In this week’s Queens Tribune, Len Maniace, First Vice President, Jackson Heights Beautification Group, deconstructs the Willets West development-just another one of those disgruntled and isolated gadflies who happens, unlike the editorialists at Crain’s, to truly understand what the city is trying to do over at the Iron Triangle:
“A s we approach a City Council vote expected for October, give the developers of a massive shopping mall project called Willets Point West credit for this: together they possess a fabulous imagination. They predict their project will lead to a revitalization reminiscent of 42nd Street. The mall proposed for the Citi Field parking lot will transform Willets Point into a destination, a magnet for shoppers who then will provide spillover benefits when they dine at the restaurants of Corona and Jackson Heights.
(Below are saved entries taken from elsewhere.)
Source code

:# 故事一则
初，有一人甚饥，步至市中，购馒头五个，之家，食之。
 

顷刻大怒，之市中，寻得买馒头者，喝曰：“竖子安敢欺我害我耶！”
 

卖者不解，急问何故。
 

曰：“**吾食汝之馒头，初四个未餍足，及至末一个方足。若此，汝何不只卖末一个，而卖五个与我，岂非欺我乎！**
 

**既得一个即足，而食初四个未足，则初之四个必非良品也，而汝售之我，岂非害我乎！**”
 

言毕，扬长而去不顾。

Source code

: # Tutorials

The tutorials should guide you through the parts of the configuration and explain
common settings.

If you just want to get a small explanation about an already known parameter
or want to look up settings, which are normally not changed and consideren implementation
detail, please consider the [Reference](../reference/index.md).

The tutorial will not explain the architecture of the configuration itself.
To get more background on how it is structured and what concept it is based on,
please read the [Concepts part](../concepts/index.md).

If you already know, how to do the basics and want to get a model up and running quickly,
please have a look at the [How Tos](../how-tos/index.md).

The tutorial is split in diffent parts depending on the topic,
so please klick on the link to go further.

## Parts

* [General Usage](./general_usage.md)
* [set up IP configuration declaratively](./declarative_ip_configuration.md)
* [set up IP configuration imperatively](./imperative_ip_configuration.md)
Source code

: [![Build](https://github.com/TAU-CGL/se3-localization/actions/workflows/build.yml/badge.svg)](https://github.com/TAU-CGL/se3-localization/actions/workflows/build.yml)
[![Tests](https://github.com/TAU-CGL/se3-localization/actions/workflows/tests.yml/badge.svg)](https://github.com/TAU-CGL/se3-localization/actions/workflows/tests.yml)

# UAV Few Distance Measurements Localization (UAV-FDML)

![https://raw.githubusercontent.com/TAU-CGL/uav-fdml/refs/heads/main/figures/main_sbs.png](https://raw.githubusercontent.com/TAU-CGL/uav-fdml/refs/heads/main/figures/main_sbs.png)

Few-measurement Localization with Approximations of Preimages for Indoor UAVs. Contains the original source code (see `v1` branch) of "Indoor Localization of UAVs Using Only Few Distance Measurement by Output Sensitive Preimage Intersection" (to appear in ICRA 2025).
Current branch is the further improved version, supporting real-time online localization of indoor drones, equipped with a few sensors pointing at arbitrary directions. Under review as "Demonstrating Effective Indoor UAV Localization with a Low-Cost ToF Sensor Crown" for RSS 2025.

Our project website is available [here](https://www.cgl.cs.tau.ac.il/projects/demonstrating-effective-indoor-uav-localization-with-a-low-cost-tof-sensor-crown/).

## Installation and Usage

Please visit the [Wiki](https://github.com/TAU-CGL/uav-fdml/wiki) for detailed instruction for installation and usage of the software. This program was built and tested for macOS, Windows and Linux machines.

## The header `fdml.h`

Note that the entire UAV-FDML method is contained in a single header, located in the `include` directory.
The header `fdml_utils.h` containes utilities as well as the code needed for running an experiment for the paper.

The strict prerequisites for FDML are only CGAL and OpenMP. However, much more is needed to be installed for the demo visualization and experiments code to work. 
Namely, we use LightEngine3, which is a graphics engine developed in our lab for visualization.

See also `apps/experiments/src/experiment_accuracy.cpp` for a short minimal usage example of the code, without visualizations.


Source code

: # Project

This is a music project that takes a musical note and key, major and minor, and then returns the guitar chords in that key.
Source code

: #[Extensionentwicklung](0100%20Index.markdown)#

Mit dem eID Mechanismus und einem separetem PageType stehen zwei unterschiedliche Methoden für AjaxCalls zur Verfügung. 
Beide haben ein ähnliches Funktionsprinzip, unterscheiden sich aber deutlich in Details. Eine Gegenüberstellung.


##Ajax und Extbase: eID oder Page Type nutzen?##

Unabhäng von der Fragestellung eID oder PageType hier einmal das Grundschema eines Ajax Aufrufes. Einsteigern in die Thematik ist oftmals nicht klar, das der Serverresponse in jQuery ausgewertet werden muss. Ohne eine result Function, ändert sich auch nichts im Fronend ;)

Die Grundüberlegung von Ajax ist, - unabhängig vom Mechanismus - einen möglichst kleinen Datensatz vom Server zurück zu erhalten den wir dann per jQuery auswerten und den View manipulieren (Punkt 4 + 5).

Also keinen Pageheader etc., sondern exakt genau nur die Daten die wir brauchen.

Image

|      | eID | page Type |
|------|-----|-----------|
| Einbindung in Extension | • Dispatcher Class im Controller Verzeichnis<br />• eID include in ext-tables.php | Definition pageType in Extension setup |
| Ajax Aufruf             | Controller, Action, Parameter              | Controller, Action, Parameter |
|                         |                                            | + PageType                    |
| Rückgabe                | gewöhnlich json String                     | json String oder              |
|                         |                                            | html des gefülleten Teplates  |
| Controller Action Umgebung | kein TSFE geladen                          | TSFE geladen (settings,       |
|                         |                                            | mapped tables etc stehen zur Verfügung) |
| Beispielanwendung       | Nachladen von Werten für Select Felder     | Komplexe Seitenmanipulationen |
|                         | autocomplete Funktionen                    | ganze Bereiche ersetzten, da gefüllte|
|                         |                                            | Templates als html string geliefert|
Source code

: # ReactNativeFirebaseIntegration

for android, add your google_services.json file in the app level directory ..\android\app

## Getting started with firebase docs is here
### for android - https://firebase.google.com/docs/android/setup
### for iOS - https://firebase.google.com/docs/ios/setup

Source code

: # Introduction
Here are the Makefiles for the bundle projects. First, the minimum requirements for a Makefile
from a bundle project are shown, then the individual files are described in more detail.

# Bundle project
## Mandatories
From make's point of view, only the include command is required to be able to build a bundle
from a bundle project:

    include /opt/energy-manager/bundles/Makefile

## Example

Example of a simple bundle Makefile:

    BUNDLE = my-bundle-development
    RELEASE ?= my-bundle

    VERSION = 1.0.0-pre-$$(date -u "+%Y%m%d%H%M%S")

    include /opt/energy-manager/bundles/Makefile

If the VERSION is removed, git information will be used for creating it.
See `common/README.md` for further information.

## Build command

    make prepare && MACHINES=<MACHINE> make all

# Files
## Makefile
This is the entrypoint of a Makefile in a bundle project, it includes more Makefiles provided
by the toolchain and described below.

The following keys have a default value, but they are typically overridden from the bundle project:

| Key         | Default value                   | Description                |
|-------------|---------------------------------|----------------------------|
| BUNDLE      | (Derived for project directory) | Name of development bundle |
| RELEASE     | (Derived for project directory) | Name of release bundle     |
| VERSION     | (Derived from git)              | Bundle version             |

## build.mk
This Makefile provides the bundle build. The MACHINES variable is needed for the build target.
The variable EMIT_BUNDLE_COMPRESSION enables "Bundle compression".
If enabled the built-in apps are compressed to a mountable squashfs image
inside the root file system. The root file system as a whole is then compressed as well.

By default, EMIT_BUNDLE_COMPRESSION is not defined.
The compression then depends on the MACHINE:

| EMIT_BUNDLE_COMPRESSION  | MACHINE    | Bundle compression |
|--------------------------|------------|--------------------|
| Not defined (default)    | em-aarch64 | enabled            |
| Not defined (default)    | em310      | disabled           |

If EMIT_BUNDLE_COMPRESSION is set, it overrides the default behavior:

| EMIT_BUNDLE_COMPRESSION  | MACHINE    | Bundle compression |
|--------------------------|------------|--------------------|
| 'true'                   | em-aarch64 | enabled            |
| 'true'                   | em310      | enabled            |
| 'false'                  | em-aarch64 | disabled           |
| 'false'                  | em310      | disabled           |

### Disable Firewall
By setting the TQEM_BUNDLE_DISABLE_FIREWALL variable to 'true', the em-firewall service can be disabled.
But how likely is that vision? Not very on either point. That’s because the scheme presented by the developers is an anti-city plan that would result in more cars, congestion, air pollution, and wasted energy.”
Maniace understands just how grotesque a contradiction this development is to the Bloomberg sustainability vision:
“While Brooklyn, other parts of New York City, and indeed cities around the world look to sustainable, smart, transit-oriented growth, Queens is being served up a leftover dish of 1960s auto-dependent development. If a 1.4 million square foot shopping and entertainment center is going to be successful, it’s going to need a lot of people coming and going. That’s truckers transporting goods to be sold, sales people selling them and shoppers buying them – lots of shoppers.
How do the builders plan to move all these people – along with residents of the already approved 5,500 housing unit, also by Sterling Equities and Related Companies?”
As Clark Gable might have said, “Frankly, they don’t give a damn.” Certainly it will not be by mass transit:
“The nearby No. 7 train that stops at Citi Field is already overcrowded. At a City Hall public hearing earlier this month, the developers didn’t spend much time on transit improvements. Even minor improvements such as additional exits from the elevated station didn’t seem likely. “The Willets Point station is not a priority for the MTA,” one official told members of the City Council.”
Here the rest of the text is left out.